Spitzer stuck Greenberg’s family on the hot seat in 2004 when he accused insurance broker Marsh & McLennan Cos. Inc. — headed by one of Greenberg’s sons — of taking undisclosed kickbacks from insurers to which it awarded corporate insurance contracts. Insurers admitting to such bid-rigging with Marsh & McLennan included AIG and ACE Ltd. — an insurer headed by yet another Greenberg son.
The Greenberg money trail suggests that the Interim Report’s agenda may not have been solely concerned with saving U.S. capital markets from impending doom. Another report aim appears to be combating Spitzer and those who would follow his lead. (Notably, Spitzer — now New York governor — has endorsed some of the deregulatory agenda from the raft of committees proclaiming hardship for Wall Street.)
Early in the 2004 re-election campaign, Bush’s then-Securities and Exchange Commission Chair William Donaldson endorsed an industry-backed bill to take away state securities powers and concentrate them at the federal level. But the timing was bad for such a scheme, with memories of corporate abuses fresh and Spitzer unearthing one industry conflict after another.

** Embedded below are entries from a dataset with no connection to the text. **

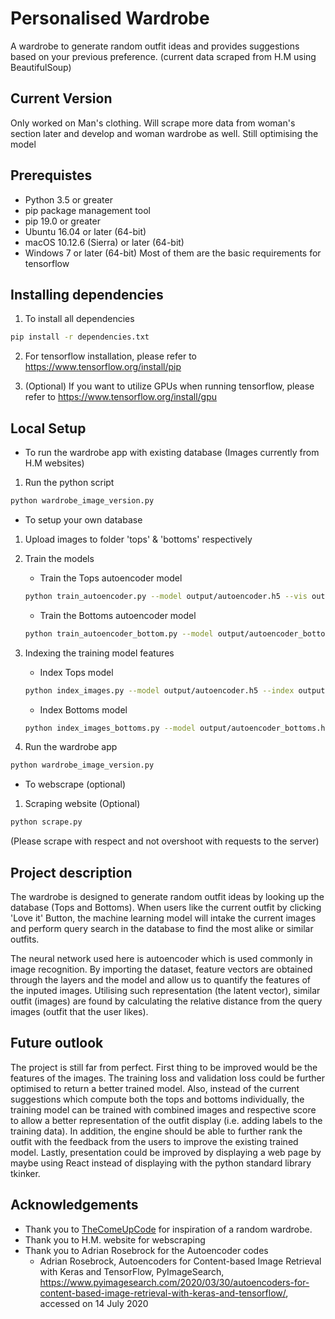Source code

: # Personalised Wardrobe

A wardrobe to generate random outfit ideas and provides suggestions based on your previous preference.
(current data scraped from H.M using BeautifulSoup)

## Current Version

Only worked on Man's clothing. Will scrape more data from woman's section later and develop and woman wardrobe as well.
Still optimising the model

## Prerequistes

* Python 3.5 or greater
* pip package management tool
* pip 19.0 or greater
* Ubuntu 16.04 or later (64-bit)
* macOS 10.12.6 (Sierra) or later (64-bit)
* Windows 7 or later (64-bit)
Most of them are the basic requirements for tensorflow

## Installing dependencies

1. To install all dependencies 
```bash
pip install -r dependencies.txt
```
2. For tensorflow installation, please refer to https://www.tensorflow.org/install/pip

3. (Optional) If you want to utilize GPUs when running tensorflow, please refer to https://www.tensorflow.org/install/gpu 

## Local Setup

* To run the wardrobe app with existing database (Images currently from H.M websites)
1. Run the python script
```bash
python wardrobe_image_version.py
```

* To setup your own database
1. Upload images to folder 'tops' & 'bottoms' respectively

2. Train the models
    * Train the Tops autoencoder model
    ```bash
    python train_autoencoder.py --model output/autoencoder.h5 --vis output/recon_vis.png --plot output/plot.png
    ```
    * Train the Bottoms autoencoder model
    ```bash
    python train_autoencoder_bottom.py --model output/autoencoder_bottoms.h5 --vis output/recon_vis.png --plot output/plot_bottoms.png
    ```

3. Indexing the training model features
    * Index Tops model
    ```bash
    python index_images.py --model output/autoencoder.h5 --index output/index.pickle
    ```

    * Index Bottoms model
    ```bash
    python index_images_bottoms.py --model output/autoencoder_bottoms.h5 --index output/index_bottoms.pickle
    ```
4. Run the wardrobe app 
```bash
python wardrobe_image_version.py
```
* To webscrape (optional)
1. Scraping website (Optional)
```bash
python scrape.py
```
(Please scrape with respect and not overshoot with requests to the server)

## Project description

The wardrobe is designed to generate random outfit ideas by looking up the database (Tops and Bottoms). When users like the current outfit by clicking 'Love it' Button, the machine learning model will intake the current images and perform query search in the database to find the most alike or similar outfits. 

The neural network used here is autoencoder which is used commonly in image recognition. By importing the dataset, feature vectors are obtained through the layers and the model and allow us to quantify the features of the inputed images. Utilising such representation (the latent vector), similar outfit (images) are found by calculating the relative distance from the query images (outfit that the user likes).   

## Future outlook

The project is still far from perfect. First thing to be improved would be the features of the images. The training loss and validation loss could be further optimised to return a better trained model. 
Also, instead of the current suggestions which compute both the tops and bottoms individually, the training model can be trained with combined images and respective score to allow a better representation of the outfit display (i.e. adding labels to the training data). In addition, the engine should be able to further rank the outfit with the feedback from the users to improve the existing trained model. 
Lastly, presentation could be improved by displaying a web page by maybe using React instead of displaying with the python standard library tkinker. 

## Acknowledgements
* Thank you to [TheComeUpCode](https://github.com/TheComeUpCode/WardrobeApp/) for inspiration of a random wardrobe.
* Thank you to H.M. website for webscraping
* Thank you to Adrian Rosebrock for the Autoencoder codes
    * Adrian Rosebrock, Autoencoders for Content-based Image Retrieval with Keras and TensorFlow, PyImageSearch, https://www.pyimagesearch.com/2020/03/30/autoencoders-for-content-based-image-retrieval-with-keras-and-tensorflow/, accessed on 14 July 2020

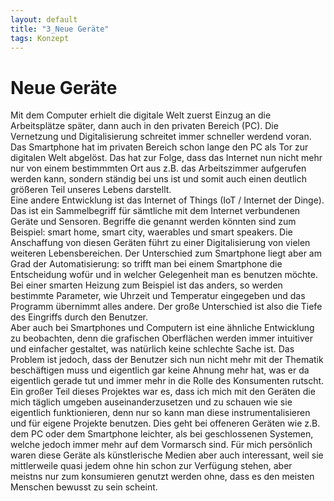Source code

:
 ```yaml
---
layout: default
title: "3_Neue Geräte"
tags: Konzept
---
```


# Neue Geräte  
Mit dem Computer erhielt die digitale Welt zuerst Einzug an die Arbeitsplätze später, dann auch in den privaten Bereich (PC). Die Vernetzung und Digitalisierung schreitet immer schneller werdend voran. Das Smartphone hat im privaten Bereich schon lange den PC als Tor zur digitalen Welt abgelöst. Das hat zur Folge, dass das Internet nun nicht mehr nur von einem bestimmmten Ort aus z.B. das Arbeitszimmer aufgerufen werden kann, sondern ständig bei uns ist und somit auch einen deutlich größeren Teil unseres Lebens darstellt.  
Eine andere Entwicklung ist das Internet of Things (IoT / Internet der Dinge). Das ist ein Sammelbegriff für sämtliche mit dem Internet verbundenen Geräte und Sensoren. Begriffe die genannt werden könnten sind zum Beispiel: smart home, smart city, waerables und smart speakers. Die Anschaffung von diesen Geräten führt zu einer Digitalisierung von vielen weiteren Lebensbereichen. Der Unterschied zum Smartphone liegt aber am Grad der Automatisierung: so trifft man bei einem Smartphone die Entscheidung wofür und in welcher Gelegenheit man es benutzen möchte. Bei einer smarten Heizung zum Beispiel ist das anders, so werden bestimmte Parameter, wie Uhrzeit und Temperatur eingegeben und das Programm übernimmt alles andere. Der große Unterschied ist also die Tiefe des Eingriffs durch den Benutzer.  
Aber auch bei Smartphones und Computern ist eine ähnliche Entwicklung zu beobachten, denn die grafischen Oberflächen werden immer intuitiver und einfacher gestaltet, was natürlich keine schlechte Sache ist. Das Problem ist jedoch, dass der Benutzer sich nun nicht mehr mit der Thematik beschäftigen muss und eigentlich gar keine Ahnung mehr hat, was er da eigentlich gerade tut und immer mehr in die Rolle des Konsumenten rutscht.    
Ein großer Teil dieses Projektes war es, dass ich mich mit den Geräten die mich täglich umgeben auseinanderzusetzen und zu schauen wie sie eigentlich funktionieren, denn nur so kann man diese instrumentalisieren und für eigene Projekte benutzen. Dies geht bei offeneren Geräten wie z.B. dem PC oder dem Smartphone leichter, als bei geschlossenen Systemen, welche jedoch immer mehr auf dem Vormarsch sind.
Für mich persönlich waren diese Geräte als künstlerische Medien aber auch interessant, weil sie mittlerweile quasi jedem ohne hin schon zur Verfügung stehen, aber meistns nur zum konsumieren genutzt werden ohne, dass es den meisten Menschen bewusst zu sein scheint.
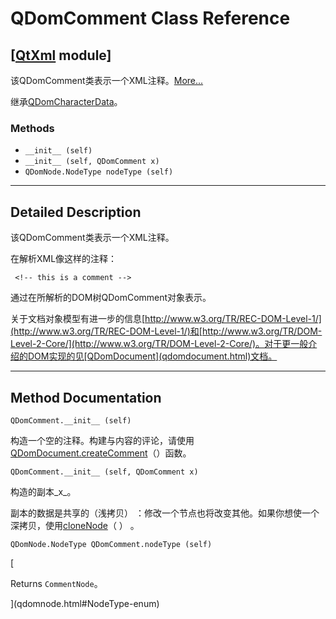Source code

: # QDomComment Class Reference

## [[QtXml](index.htm) module]

该QDomComment类表示一个XML注释。[More...](#details)

继承[QDomCharacterData](qdomcharacterdata.html)。

### Methods

*   `__init__ (self)`
*   `__init__ (self, QDomComment x)`
*   `QDomNode.NodeType nodeType (self)`

* * *

## Detailed Description

该QDomComment类表示一个XML注释。

在解析XML像这样的注释：

```
 <!-- this is a comment -->

```

通过在所解析的DOM树QDomComment对象表示。

关于文档对象模型有进一步的信息[http://www.w3.org/TR/REC-DOM-Level-1/](http://www.w3.org/TR/REC-DOM-Level-1/)和[http://www.w3.org/TR/DOM-Level-2-Core/](http://www.w3.org/TR/DOM-Level-2-Core/)。对于更一般介绍的DOM实现的见[QDomDocument](qdomdocument.html)文档。

* * *

## Method Documentation

```
QDomComment.__init__ (self)
```

构造一个空的注释。构建与内容的评论，请使用[QDomDocument.createComment](qdomdocument.html#createComment)（）函数。

```
QDomComment.__init__ (self, QDomComment x)
```

构造的副本_x_。

副本的数据是共享的（浅拷贝） ：修改一个节点也将改变其他。如果你想使一个深拷贝，使用[cloneNode](qdomnode.html#cloneNode)（ ） 。

```
QDomNode.NodeType QDomComment.nodeType (self)
```

[

Returns `CommentNode`。

](qdomnode.html#NodeType-enum)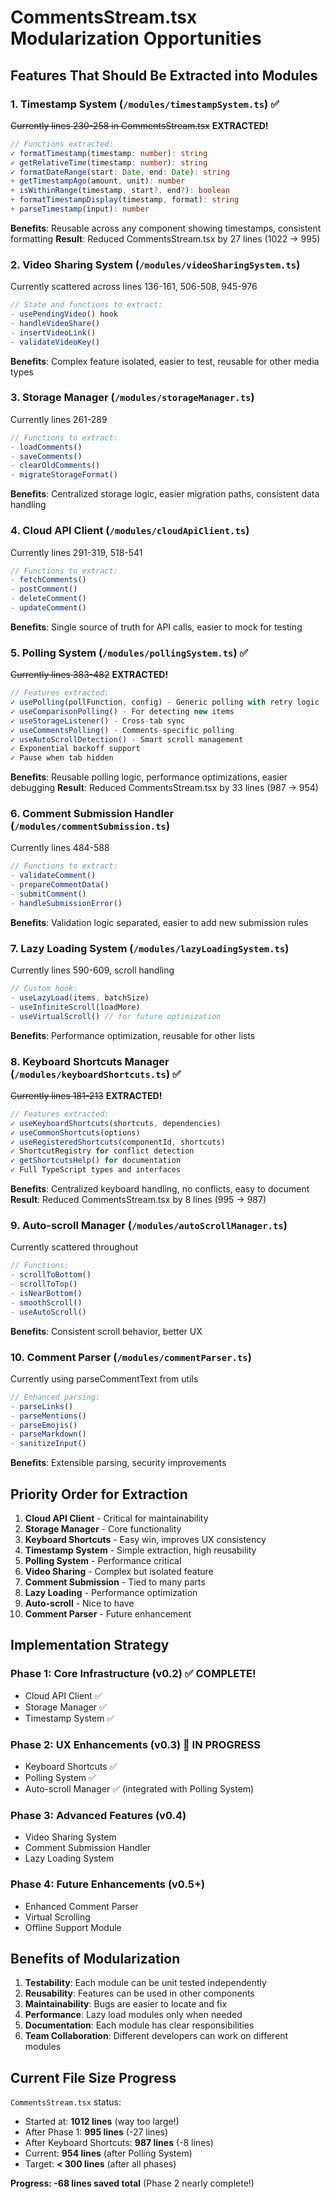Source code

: # CommentsStream.tsx Modularization Opportunities

## Features That Should Be Extracted into Modules

### 1. **Timestamp System** (`/modules/timestampSystem.ts`) ✅
~~Currently lines 230-258 in CommentsStream.tsx~~ **EXTRACTED!**
```typescript
// Functions extracted:
✓ formatTimestamp(timestamp: number): string
✓ getRelativeTime(timestamp: number): string  
✓ formatDateRange(start: Date, end: Date): string
+ getTimestampAgo(amount, unit): number
+ isWithinRange(timestamp, start?, end?): boolean
+ formatTimestampDisplay(timestamp, format): string
+ parseTimestamp(input): number
```
**Benefits**: Reusable across any component showing timestamps, consistent formatting
**Result**: Reduced CommentsStream.tsx by 27 lines (1022 → 995)

### 2. **Video Sharing System** (`/modules/videoSharingSystem.ts`)
Currently scattered across lines 136-161, 506-508, 945-976
```typescript
// State and functions to extract:
- usePendingVideo() hook
- handleVideoShare()
- insertVideoLink()
- validateVideoKey()
```
**Benefits**: Complex feature isolated, easier to test, reusable for other media types

### 3. **Storage Manager** (`/modules/storageManager.ts`)
Currently lines 261-289
```typescript
// Functions to extract:
- loadComments()
- saveComments()
- clearOldComments()
- migrateStorageFormat()
```
**Benefits**: Centralized storage logic, easier migration paths, consistent data handling

### 4. **Cloud API Client** (`/modules/cloudApiClient.ts`)
Currently lines 291-319, 518-541
```typescript
// Functions to extract:
- fetchComments()
- postComment()
- deleteComment()
- updateComment()
```
**Benefits**: Single source of truth for API calls, easier to mock for testing

### 5. **Polling System** (`/modules/pollingSystem.ts`) ✅
~~Currently lines 383-482~~ **EXTRACTED!**
```typescript
// Features extracted:
✓ usePolling(pollFunction, config) - Generic polling with retry logic
✓ useComparisonPolling() - For detecting new items
✓ useStorageListener() - Cross-tab sync
✓ useCommentsPolling() - Comments-specific polling
✓ useAutoScrollDetection() - Smart scroll management
✓ Exponential backoff support
✓ Pause when tab hidden
```
**Benefits**: Reusable polling logic, performance optimizations, easier debugging
**Result**: Reduced CommentsStream.tsx by 33 lines (987 → 954)

### 6. **Comment Submission Handler** (`/modules/commentSubmission.ts`)
Currently lines 484-588
```typescript
// Functions to extract:
- validateComment()
- prepareCommentData()
- submitComment()
- handleSubmissionError()
```
**Benefits**: Validation logic separated, easier to add new submission rules

### 7. **Lazy Loading System** (`/modules/lazyLoadingSystem.ts`)
Currently lines 590-609, scroll handling
```typescript
// Custom hook:
- useLazyLoad(items, batchSize)
- useInfiniteScroll(loadMore)
- useVirtualScroll() // for future optimization
```
**Benefits**: Performance optimization, reusable for other lists

### 8. **Keyboard Shortcuts Manager** (`/modules/keyboardShortcuts.ts`) ✅
~~Currently lines 181-213~~ **EXTRACTED!**
```typescript
// Features extracted:
✓ useKeyboardShortcuts(shortcuts, dependencies)
✓ useCommonShortcuts(options)
✓ useRegisteredShortcuts(componentId, shortcuts)
✓ ShortcutRegistry for conflict detection
✓ getShortcutsHelp() for documentation
✓ Full TypeScript types and interfaces
```
**Benefits**: Centralized keyboard handling, no conflicts, easy to document
**Result**: Reduced CommentsStream.tsx by 8 lines (995 → 987)

### 9. **Auto-scroll Manager** (`/modules/autoScrollManager.ts`)
Currently scattered throughout
```typescript
// Functions:
- scrollToBottom()
- scrollToTop()
- isNearBottom()
- smoothScroll()
- useAutoScroll()
```
**Benefits**: Consistent scroll behavior, better UX

### 10. **Comment Parser** (`/modules/commentParser.ts`)
Currently using parseCommentText from utils
```typescript
// Enhanced parsing:
- parseLinks()
- parseMentions()
- parseEmojis()
- parseMarkdown()
- sanitizeInput()
```
**Benefits**: Extensible parsing, security improvements

## Priority Order for Extraction

1. **Cloud API Client** - Critical for maintainability
2. **Storage Manager** - Core functionality
3. **Keyboard Shortcuts** - Easy win, improves UX consistency
4. **Timestamp System** - Simple extraction, high reusability
5. **Polling System** - Performance critical
6. **Video Sharing** - Complex but isolated feature
7. **Comment Submission** - Tied to many parts
8. **Lazy Loading** - Performance optimization
9. **Auto-scroll** - Nice to have
10. **Comment Parser** - Future enhancement

## Implementation Strategy

### Phase 1: Core Infrastructure (v0.2) ✅ COMPLETE!
- Cloud API Client ✅
- Storage Manager ✅
- Timestamp System ✅

### Phase 2: UX Enhancements (v0.3) 🚧 IN PROGRESS
- Keyboard Shortcuts ✅
- Polling System ✅
- Auto-scroll Manager ✅ (integrated with Polling System)

### Phase 3: Advanced Features (v0.4)
- Video Sharing System
- Comment Submission Handler
- Lazy Loading System

### Phase 4: Future Enhancements (v0.5+)
- Enhanced Comment Parser
- Virtual Scrolling
- Offline Support Module

## Benefits of Modularization

1. **Testability**: Each module can be unit tested independently
2. **Reusability**: Features can be used in other components
3. **Maintainability**: Bugs are easier to locate and fix
4. **Performance**: Lazy load modules only when needed
5. **Documentation**: Each module has clear responsibilities
6. **Team Collaboration**: Different developers can work on different modules

## Current File Size Progress

`CommentsStream.tsx` status:
- Started at: **1012 lines** (way too large!)
- After Phase 1: **995 lines** (-27 lines)
- After Keyboard Shortcuts: **987 lines** (-8 lines)
- Current: **954 lines** (after Polling System)
- Target: **< 300 lines** (after all phases)

**Progress: -68 lines saved total** (Phase 2 nearly complete!)
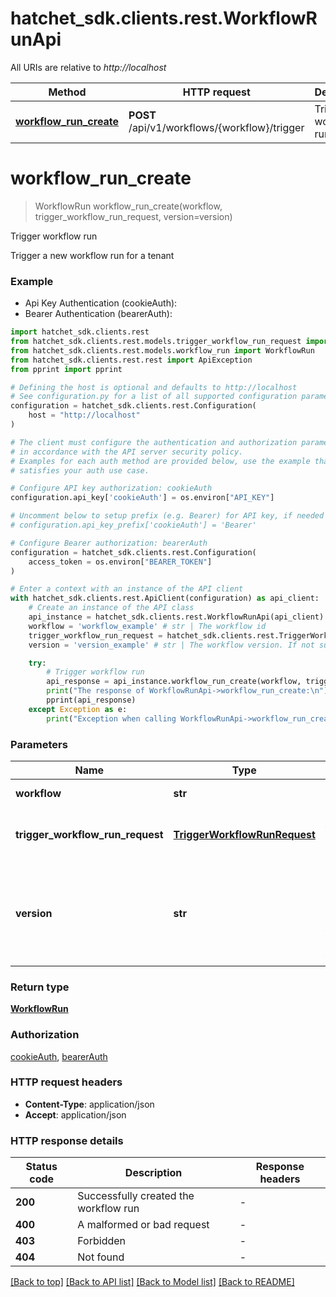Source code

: # hatchet_sdk.clients.rest.WorkflowRunApi

All URIs are relative to *http://localhost*

Method | HTTP request | Description
------------- | ------------- | -------------
[**workflow_run_create**](WorkflowRunApi.md#workflow_run_create) | **POST** /api/v1/workflows/{workflow}/trigger | Trigger workflow run


# **workflow_run_create**
> WorkflowRun workflow_run_create(workflow, trigger_workflow_run_request, version=version)

Trigger workflow run

Trigger a new workflow run for a tenant

### Example

* Api Key Authentication (cookieAuth):
* Bearer Authentication (bearerAuth):

```python
import hatchet_sdk.clients.rest
from hatchet_sdk.clients.rest.models.trigger_workflow_run_request import TriggerWorkflowRunRequest
from hatchet_sdk.clients.rest.models.workflow_run import WorkflowRun
from hatchet_sdk.clients.rest.rest import ApiException
from pprint import pprint

# Defining the host is optional and defaults to http://localhost
# See configuration.py for a list of all supported configuration parameters.
configuration = hatchet_sdk.clients.rest.Configuration(
    host = "http://localhost"
)

# The client must configure the authentication and authorization parameters
# in accordance with the API server security policy.
# Examples for each auth method are provided below, use the example that
# satisfies your auth use case.

# Configure API key authorization: cookieAuth
configuration.api_key['cookieAuth'] = os.environ["API_KEY"]

# Uncomment below to setup prefix (e.g. Bearer) for API key, if needed
# configuration.api_key_prefix['cookieAuth'] = 'Bearer'

# Configure Bearer authorization: bearerAuth
configuration = hatchet_sdk.clients.rest.Configuration(
    access_token = os.environ["BEARER_TOKEN"]
)

# Enter a context with an instance of the API client
with hatchet_sdk.clients.rest.ApiClient(configuration) as api_client:
    # Create an instance of the API class
    api_instance = hatchet_sdk.clients.rest.WorkflowRunApi(api_client)
    workflow = 'workflow_example' # str | The workflow id
    trigger_workflow_run_request = hatchet_sdk.clients.rest.TriggerWorkflowRunRequest() # TriggerWorkflowRunRequest | The input to the workflow run
    version = 'version_example' # str | The workflow version. If not supplied, the latest version is fetched. (optional)

    try:
        # Trigger workflow run
        api_response = api_instance.workflow_run_create(workflow, trigger_workflow_run_request, version=version)
        print("The response of WorkflowRunApi->workflow_run_create:\n")
        pprint(api_response)
    except Exception as e:
        print("Exception when calling WorkflowRunApi->workflow_run_create: %s\n" % e)
```



### Parameters


Name | Type | Description  | Notes
------------- | ------------- | ------------- | -------------
 **workflow** | **str**| The workflow id |
 **trigger_workflow_run_request** | [**TriggerWorkflowRunRequest**](TriggerWorkflowRunRequest.md)| The input to the workflow run |
 **version** | **str**| The workflow version. If not supplied, the latest version is fetched. | [optional]

### Return type

[**WorkflowRun**](WorkflowRun.md)

### Authorization

[cookieAuth](../README.md#cookieAuth), [bearerAuth](../README.md#bearerAuth)

### HTTP request headers

 - **Content-Type**: application/json
 - **Accept**: application/json

### HTTP response details

| Status code | Description | Response headers |
|-------------|-------------|------------------|
**200** | Successfully created the workflow run |  -  |
**400** | A malformed or bad request |  -  |
**403** | Forbidden |  -  |
**404** | Not found |  -  |

[[Back to top]](#) [[Back to API list]](../README.md#documentation-for-api-endpoints) [[Back to Model list]](../README.md#documentation-for-models) [[Back to README]](../README.md)
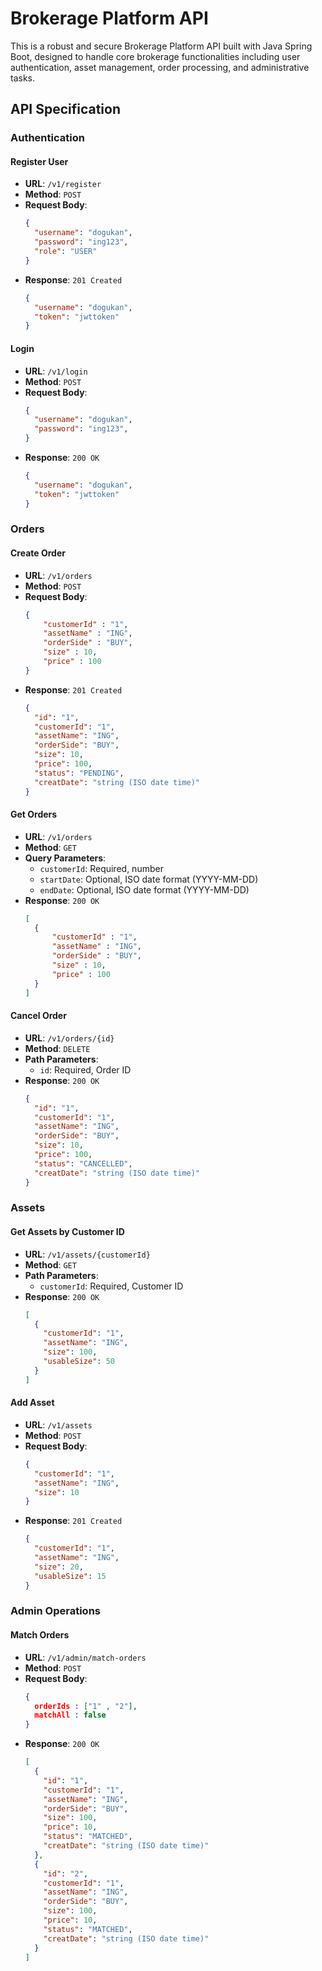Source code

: # Brokerage Platform API

This is a robust and secure Brokerage Platform API built with Java Spring Boot, designed to handle core brokerage functionalities including user authentication, asset management, order processing, and administrative tasks.


## API Specification

### Authentication

#### Register User
- **URL**: `/v1/register`
- **Method**: `POST`
- **Request Body**:
  ```json
  {
    "username": "dogukan",
    "password": "ing123",
    "role": "USER"
  }
  ```
- **Response**: `201 Created`
  ```json
  {
    "username": "dogukan",
    "token": "jwttoken"
  }
  ```

#### Login
- **URL**: `/v1/login`
- **Method**: `POST`
- **Request Body**:
  ```json
  {
    "username": "dogukan",
    "password": "ing123",
  }
  ```
- **Response**: `200 OK`
  ```json
  {
    "username": "dogukan",
    "token": "jwttoken"
  }
  ```

### Orders

#### Create Order
- **URL**: `/v1/orders`
- **Method**: `POST`
- **Request Body**:
  ```json
  {
      "customerId" : "1",
      "assetName" : "ING",
      "orderSide" : "BUY",
      "size" : 10,
      "price" : 100
  }
  ```
- **Response**: `201 Created`
  ```json
  {
    "id": "1",
    "customerId": "1",
    "assetName": "ING",
    "orderSide": "BUY",
    "size": 10,
    "price": 100,
    "status": "PENDING",
    "creatDate": "string (ISO date time)"
  }
  ```

#### Get Orders
- **URL**: `/v1/orders`
- **Method**: `GET`
- **Query Parameters**:
  - `customerId`: Required, number
  - `startDate`: Optional, ISO date format (YYYY-MM-DD)
  - `endDate`: Optional, ISO date format (YYYY-MM-DD)
- **Response**: `200 OK`
  ```json
  [
    {
        "customerId" : "1",
        "assetName" : "ING",
        "orderSide" : "BUY",
        "size" : 10,
        "price" : 100
    }
  ]
  ```

#### Cancel Order
- **URL**: `/v1/orders/{id}`
- **Method**: `DELETE`
- **Path Parameters**:
  - `id`: Required, Order ID
- **Response**: `200 OK`
  ```json
  {
    "id": "1",
    "customerId": "1",
    "assetName": "ING",
    "orderSide": "BUY",
    "size": 10,
    "price": 100,
    "status": "CANCELLED",
    "creatDate": "string (ISO date time)"
  }
  ```

### Assets

#### Get Assets by Customer ID
- **URL**: `/v1/assets/{customerId}`
- **Method**: `GET`
- **Path Parameters**:
  - `customerId`: Required, Customer ID
- **Response**: `200 OK`
  ```json
  [
    {
      "customerId": "1",
      "assetName": "ING",
      "size": 100,
      "usableSize": 50
    }
  ]
  ```

#### Add Asset
- **URL**: `/v1/assets`
- **Method**: `POST`
- **Request Body**:
  ```json
  {
    "customerId": "1",
    "assetName": "ING",
    "size": 10
  }
  ```
- **Response**: `201 Created`
  ```json
  {
    "customerId": "1",
    "assetName": "ING",
    "size": 20,
    "usableSize": 15
  }
  ```

### Admin Operations

#### Match Orders
- **URL**: `/v1/admin/match-orders`
- **Method**: `POST`
- **Request Body**:
  ```json
  {
    orderIds : ["1" , "2"],
    matchAll : false
  }
  ```
- **Response**: `200 OK`
  ```json
  [
    {
      "id": "1",
      "customerId": "1",
      "assetName": "ING",
      "orderSide": "BUY",
      "size": 100,
      "price": 10,
      "status": "MATCHED",
      "creatDate": "string (ISO date time)"
    },
    {
      "id": "2",
      "customerId": "1",
      "assetName": "ING",
      "orderSide": "BUY",
      "size": 100,
      "price": 10,
      "status": "MATCHED",
      "creatDate": "string (ISO date time)"
    }
  ]
  ```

Although Wall Street is raking in unprecedented profits, and a controversy over improper grants of stock options threatens to envelop hundreds of firms, the Street elite have evidently decided that now is the time to make the doomsday case that key post-Enron reforms must be revoked to save U.S. markets.
They have the support of President Bush. In an address to business executives on Wall Street in January, Bush called for a regulatory rollback of post-Enron reforms.
R. Glenn Hubbard, the former head of Bush’s Council of Economic Advisers who co-chaired the panel producing this report, pointedly told reporters that federal regulators could implement many of the report’s prescriptions without the approval of Congress’s new Democratic majority. But it might not be that easy.
Notwithstanding the expanded authority that the White House pledged to Treasury Secretary Paulson, the rollback of post-Enron reforms is likely to be a tough sell for the finance industry in the immediate future.
The new Democratic leaders of congressional finance committees have expressed views ranging from caution to scorn about such a rollback.
Moreover, Bush’s current Securities and Exchange Commission chief, former GOP lawmaker Chris Cox, repeatedly has defended the very Sarbox provisions that Paulson and his cronies want repealed.
On the other hand, some Democratic leaders, among them New York Senator Charles Schumer, are offering their own warnings about Wall Street vulnerability. And some SEC commissioners have joined the Street in bashing Sarbox reporting requirements.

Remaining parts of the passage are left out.